Not every parallel query can access IM segments on other nodes. As explained in the related whitepaper (http://www.oracle.com/technetwork/database/in-memory/overview/twp-oracle-database-in-memory-2245633.html) Auto DOP is required for this. Your statement level hint enables Auto DOP which provides the affinity of scans. So you need Auto DOP enabled either with parallel_degree_policy=auto (or adaptive) or with a hint like you did.

Reply
- Christian Antognini
  
  11 November 2014
  
  Hi
  
  You are absolutely right. Thank you for pointing it out.
  
  Best,
  Chris
  
  Reply

Jonathan Lewis

11 November 2014

Chris,

Was your tablespace locally managed with uniform extents of 1MB ? If so that could explain the 275,000 single block reads in Test 3

Christian Antognini

11 November 2014

Hi Jonathan

No uniform extent size. Here are the details:

SQL> SELECT extent_management, allocation_type, segment_space_management
  2  FROM user_tablespaces
  3  WHERE tablespace_name = (SELECT tablespace_name
  4                           FROM user_tables
  5                           WHERE table_name = 'T');

MGM ALL SEGMEN
--- --- ------
LOC SYS AUTO

SQL> SELECT bytes, count(*)
  2  FROM user_extents
  3  WHERE segment_name = 'T'
  4  GROUP BY bytes
  5  ORDER BY bytes;

     BYTES   COUNT(*)
---------- ----------
     65536         16
   1048576         63
   8388608        120
  29360128          1
  63963136          2
  67108864        171

Could you please explain why a uniform extent size of 1MB could explain that?

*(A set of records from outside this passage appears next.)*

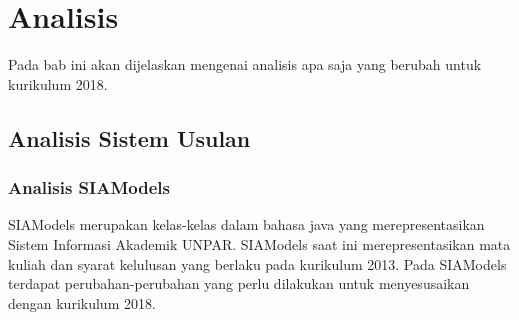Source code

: \chapter{Analisis}
\label{chap:analisis}

Pada bab ini akan dijelaskan mengenai analisis apa saja yang berubah untuk kurikulum 2018.

\section{Analisis Sistem Usulan}

\subsection{Analisis SIAModels }

SIAModels merupakan kelas-kelas dalam bahasa java yang merepresentasikan Sistem Informasi Akademik UNPAR. SIAModels saat ini merepresentasikan mata kuliah dan syarat kelulusan yang berlaku pada kurikulum 2013. Pada SIAModels terdapat perubahan-perubahan yang perlu dilakukan untuk menyesusaikan dengan kurikulum 2018.

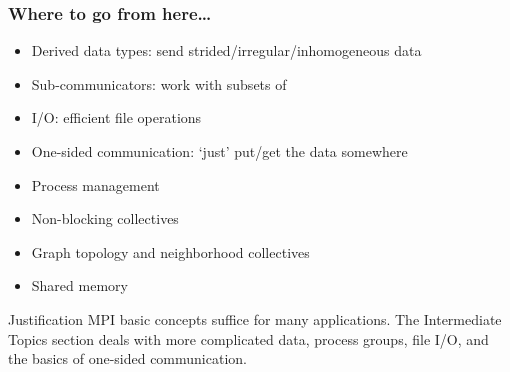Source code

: \documentclass[10pt]{beamer}
\begin{document}

\renewcommand\standardversion{3}








\iffalse
\begin{exerciseframe}[serialsend]
  
\end{exerciseframe}
\fi

\begin{frame}[containsverbatim]\frametitle{Where to go from here\ldots}
  \begin{itemize}
  \item Derived data types: send strided/irregular/inhomogeneous data
  \item Sub-communicators: work with subsets of 
  \item I/O: efficient file operations
  \item One-sided communication: `just' put/get the data somewhere
  \item Process management
  \item Non-blocking collectives
  \item Graph topology and neighborhood collectives
  \item Shared memory
  \end{itemize}
\end{frame}

\renewcommand\standardversion{}


\begin{frame}{Justification}
  MPI basic concepts suffice for many applications.  The Intermediate
  Topics section deals with more complicated data, process groups,
  file I/O, and the basics of one-sided communication.
\end{frame}






\end{document}
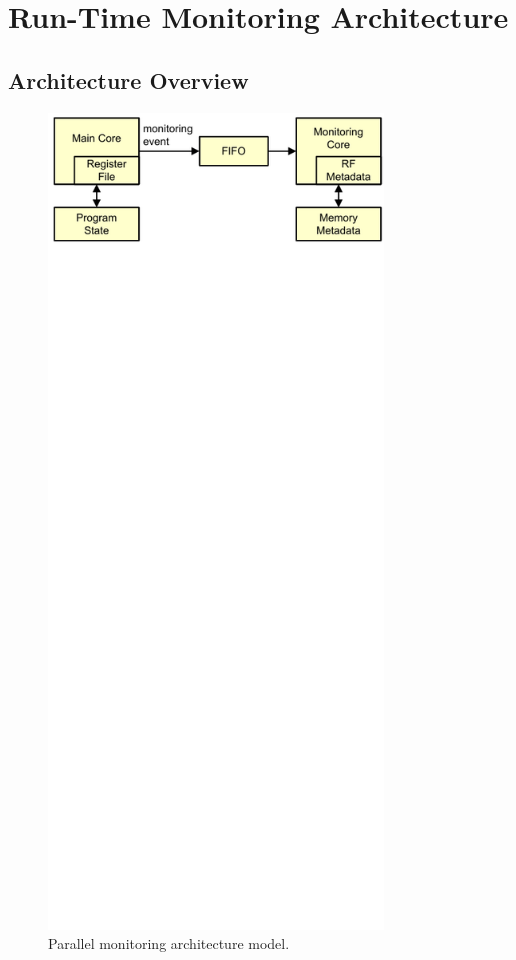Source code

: \section{Run-Time Monitoring Architecture}
\label{sec:monitoring_wcet.monitoring}

\subsection{Architecture Overview}

\begin{figure}
  \begin{center}
    \includegraphics[width=3.5in]{monitoring_wcet/figs/arch.pdf}
    \caption{Parallel monitoring architecture model.}
    \label{fig:monitoring_wcet.monitoring.arch} 
  \end{center}
\end{figure}

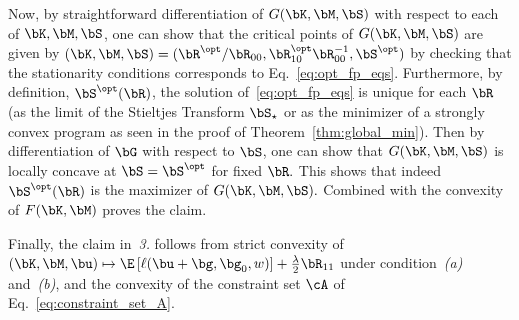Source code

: Now, by straightforward differentiation of $G(\bK,\bM,\bS)$ with respect to each of $\bK,\bM,\bS$, one can show that the critical points of $G(\bK,\bM,\bS)$ are given by $(\bK,\bM, \bS) = (\bR^\opt/\bR_{00},\bR_{10}^\opt \bR_{00}^{-1},\bS^\opt)$ by checking that the stationarity conditions corresponds to Eq.~\eqref{eq:opt_fp_eqs}.
Furthermore, by definition, $\bS^\opt(\bR)$, the solution of~\eqref{eq:opt_fp_eqs} is unique for each $\bR$ (as the limit of the Stieltjes Transform $\bS_\star$ or as the minimizer of a strongly convex program as seen in the proof of Theorem~\ref{thm:global_min}).
Then by differentiation of $\bG$ with respect to $\bS$, one can show that $G(\bK,\bM,\bS)$ is locally concave at $\bS = \bS^\opt$ for fixed $\bR.$ This shows that indeed $\bS^\opt(\bR)$ is the maximizer of $G(\bK,\bM,\bS).$
Combined with the convexity of $F(\bK,\bM)$ proves the claim.

Finally, the claim in~\textit{3.} follows from strict convexity of  
$(\bK,\bM,\bu) \mapsto \E\left[\ell(\bu+ \bg,\bg_0,w)
\right]
+
\frac{\lambda}{2}\bR_{11}$ 
under condition~\textit{(a)} and~\textit{(b)}, and the convexity of the constraint set $\cA$ of Eq.~\eqref{eq:constraint_set_A}.



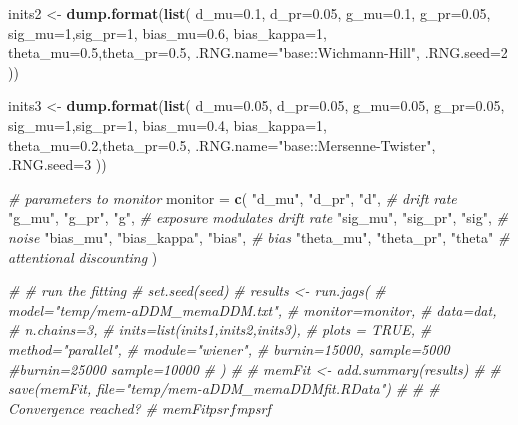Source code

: \documentclass[
]{book}
\newenvironment{Shaded}{\begin{snugshade}}{\end{snugshade}}
\newcommand{\AttributeTok}[1]{\textcolor[rgb]{0.13,0.29,0.53}{#1}}
\newcommand{\CommentTok}[1]{\textcolor[rgb]{0.56,0.35,0.01}{\textit{#1}}}
\newcommand{\DecValTok}[1]{\textcolor[rgb]{0.00,0.00,0.81}{#1}}
\newcommand{\FloatTok}[1]{\textcolor[rgb]{0.00,0.00,0.81}{#1}}
\newcommand{\FunctionTok}[1]{\textcolor[rgb]{0.13,0.29,0.53}{\textbf{#1}}}
\newcommand{\NormalTok}[1]{#1}
\newcommand{\OtherTok}[1]{\textcolor[rgb]{0.56,0.35,0.01}{#1}}
\newcommand{\StringTok}[1]{\textcolor[rgb]{0.31,0.60,0.02}{#1}}
\begin{document}
\begin{Shaded}
\begin{Highlighting}[]
\NormalTok{inits2 }\OtherTok{\textless{}{-}} \FunctionTok{dump.format}\NormalTok{(}\FunctionTok{list}\NormalTok{( }
  \AttributeTok{d\_mu=}\FloatTok{0.1}\NormalTok{, }\AttributeTok{d\_pr=}\FloatTok{0.05}\NormalTok{,}
  \AttributeTok{g\_mu=}\FloatTok{0.1}\NormalTok{, }\AttributeTok{g\_pr=}\FloatTok{0.05}\NormalTok{,}
  \AttributeTok{sig\_mu=}\DecValTok{1}\NormalTok{,}\AttributeTok{sig\_pr=}\DecValTok{1}\NormalTok{,}
  \AttributeTok{bias\_mu=}\FloatTok{0.6}\NormalTok{, }\AttributeTok{bias\_kappa=}\DecValTok{1}\NormalTok{,}
  \AttributeTok{theta\_mu=}\FloatTok{0.5}\NormalTok{,}\AttributeTok{theta\_pr=}\FloatTok{0.5}\NormalTok{,}
  \AttributeTok{.RNG.name=}\StringTok{"base::Wichmann{-}Hill"}\NormalTok{, }\AttributeTok{.RNG.seed=}\DecValTok{2}
\NormalTok{))}

\NormalTok{inits3 }\OtherTok{\textless{}{-}} \FunctionTok{dump.format}\NormalTok{(}\FunctionTok{list}\NormalTok{( }
  \AttributeTok{d\_mu=}\FloatTok{0.05}\NormalTok{, }\AttributeTok{d\_pr=}\FloatTok{0.05}\NormalTok{,}
  \AttributeTok{g\_mu=}\FloatTok{0.05}\NormalTok{, }\AttributeTok{g\_pr=}\FloatTok{0.05}\NormalTok{,}
  \AttributeTok{sig\_mu=}\DecValTok{1}\NormalTok{,}\AttributeTok{sig\_pr=}\DecValTok{1}\NormalTok{,}
  \AttributeTok{bias\_mu=}\FloatTok{0.4}\NormalTok{, }\AttributeTok{bias\_kappa=}\DecValTok{1}\NormalTok{,}
  \AttributeTok{theta\_mu=}\FloatTok{0.2}\NormalTok{,}\AttributeTok{theta\_pr=}\FloatTok{0.5}\NormalTok{,}
  \AttributeTok{.RNG.name=}\StringTok{"base::Mersenne{-}Twister"}\NormalTok{, }\AttributeTok{.RNG.seed=}\DecValTok{3}
\NormalTok{))}

\CommentTok{\# parameters to monitor}
\NormalTok{monitor }\OtherTok{=} \FunctionTok{c}\NormalTok{(}
  \StringTok{"d\_mu"}\NormalTok{, }\StringTok{"d\_pr"}\NormalTok{, }\StringTok{"d"}\NormalTok{, }\CommentTok{\# drift rate}
  \StringTok{"g\_mu"}\NormalTok{, }\StringTok{"g\_pr"}\NormalTok{, }\StringTok{"g"}\NormalTok{, }\CommentTok{\# exposure modulates drift rate}
  \StringTok{"sig\_mu"}\NormalTok{, }\StringTok{"sig\_pr"}\NormalTok{, }\StringTok{"sig"}\NormalTok{, }\CommentTok{\# noise }
  \StringTok{"bias\_mu"}\NormalTok{, }\StringTok{"bias\_kappa"}\NormalTok{, }\StringTok{"bias"}\NormalTok{, }\CommentTok{\# bias}
  \StringTok{"theta\_mu"}\NormalTok{, }\StringTok{"theta\_pr"}\NormalTok{, }\StringTok{"theta"} \CommentTok{\# attentional discounting}
\NormalTok{) }

\CommentTok{\# \# run the fitting}
\CommentTok{\# set.seed(seed)}
\CommentTok{\# results \textless{}{-} run.jags(}
\CommentTok{\#   model="temp/mem{-}aDDM\_memaDDM.txt", }
\CommentTok{\#   monitor=monitor, }
\CommentTok{\#   data=dat, }
\CommentTok{\#   n.chains=3, }
\CommentTok{\#   inits=list(inits1,inits2,inits3),}
\CommentTok{\#   plots = TRUE, }
\CommentTok{\#   method="parallel", }
\CommentTok{\#   module="wiener", }
\CommentTok{\#   burnin=15000, sample=5000 \#burnin=25000 sample=10000}
\CommentTok{\# ) }
\CommentTok{\# }
\CommentTok{\# memFit \textless{}{-} add.summary(results)}
\CommentTok{\# }
\CommentTok{\# save(memFit, file="temp/mem{-}aDDM\_memaDDMfit.RData")}
\CommentTok{\# }
\CommentTok{\# \# Convergence reached?}
\CommentTok{\# memFit$psrf$mpsrf}
\end{Highlighting}
\end{Shaded}
\end{document}
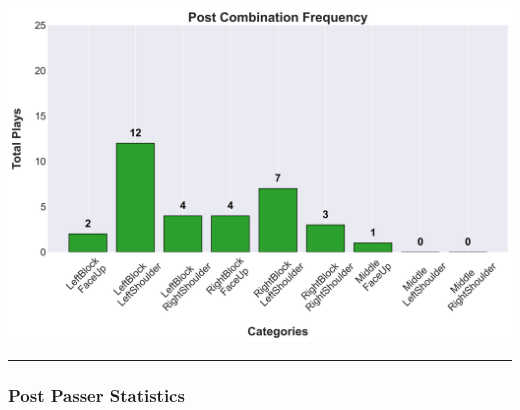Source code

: \documentclass[a4paper,12pt]{article}
\begin{document}
\begin{table}[H]
{\begin{minipage}[t]{0.6\textwidth}
{\begin{tabular}
            
                
            
                
            


            \bottomrule
        \end{tabular}
        } %
    \end{minipage}
    } %
    \hfill %
    \begin{minipage}[c]{0.35\textwidth} %
        \flushright
        \includegraphics[width=\textwidth, height=.14\textheight]{images/Post_Combination_Freq.png} %
    \end{minipage}
\end{table}

\vspace{0em} %
\hrule height 1pt width 1\textwidth %
\vspace{1em} %

\subsubsection{Post Passer Statistics}

\vspace{-1em} %
\end{document}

BTW, most multi-block reads (cell multiblock physical read) are of 1MB.

Thank you,
Chris

Quick Links to Helpful Literature on Oracle Database In-Memory Column Store. | Kevin Closson's Blog: Platforms, Databases and Storage

12 November 2014

[…] Fellow Oaktable Network member Christian Antognini has produced a very important article regarding how Oracle Database 12c In-Memory Column Store with Real Application Clusters is questionable unless using Oracle storage (Exadata, SPARC SuperCluster). I found Christian’s article very interesting because, after all, the topic at hand is an in-memory cache product (a.k.a., In-Memory Column Store). I fail to see any technical reason why Oracle wouldn’t support an in-memory product with blocks from any and all storage. It is in-memory after all, isn’t it? Please visit Christian’s article here: The Importance of the In-Memory DUPLICATE Clause for a RAC System. […]
Mark W. Farnham

12 November 2014

This all begs the question of why you are not allowed to control instances considered for the distribution of the non-duplicate in memory column store. Perhaps this non-feature (surely trivial to NOT distribute at all if only a single instance is listed for a table) yielding your only one instance up results if the correct instance is used for the query is the continuance of the deprecation of application affinity. Perhaps Oracle will see the light and realize allowing instance designation dovetailed with application affinity could allow customers to have a functional column store much larger in aggregate for the operational cost of grouping analytical targets by instance. To me this seems like a worthwhile feature to add for non-engineered systems in particular, but for any RAC implementation where natural opportunities for application affinity exist.

Reply
Kerry Osborne

12 November 2014

Hi Chris,

I am surprised by all the single block reads in test 3l. In my tests it generally uses multi-block reads. Do you have ideas as to why that might be occurring?

Kerry

Reply
- Christian Antognini
  
  13 November 2014
  
  Hi Kerry
  
  Unfortunately, I didn’t have time to look at it in detail. My present guess: it is because of the way data is distributed. For example, I would like to test whether I am able to reproduce the same issue with a partitioned table using DISTRIBUTE BY PARTITION.
  
  In any case, the problem was reproduced independently by a colleague of mine on a different system (a non-engineered one) with completely different data.
  
  Best,
  Chris
  
  Reply
Brian Peasland

14 November 2014

I find the DUPLICATE clause to be misleading in non-Engineered systems. You can specify it with no errors. Explain Plans on other instances show the InMemory option is used. Yet the segment is only in one instance’s IM store. I blogged my findings here: http://www.peasland.net/2014/11/13/inmemory-duplicate-confusion-in-oracle-rac/

Thanks,
Brian

Reply
- Christian Antognini
  
  14 November 2014
  
  Hi Brian
  
  I fully agree with you. It should not be possible to set it in case it’s not used.
  What I do not understand in what you posted is why data is not distributed. Did you wait long enough?
  
  Best,
  Chris
  
  Reply
Bertrand

5 December 2014

Hi Christian,

I tried to get rid of the default behaviour on non Engineered Systems (“Every row of the test table is stored in the IMCS of either one instance or the other”) for 2 reasons:

1) Your finding: It could lead to bad performance.
2) In case of service defined as preferred/available, it would make sense to have the IMCS populated with all the DATA on the “active” Instance.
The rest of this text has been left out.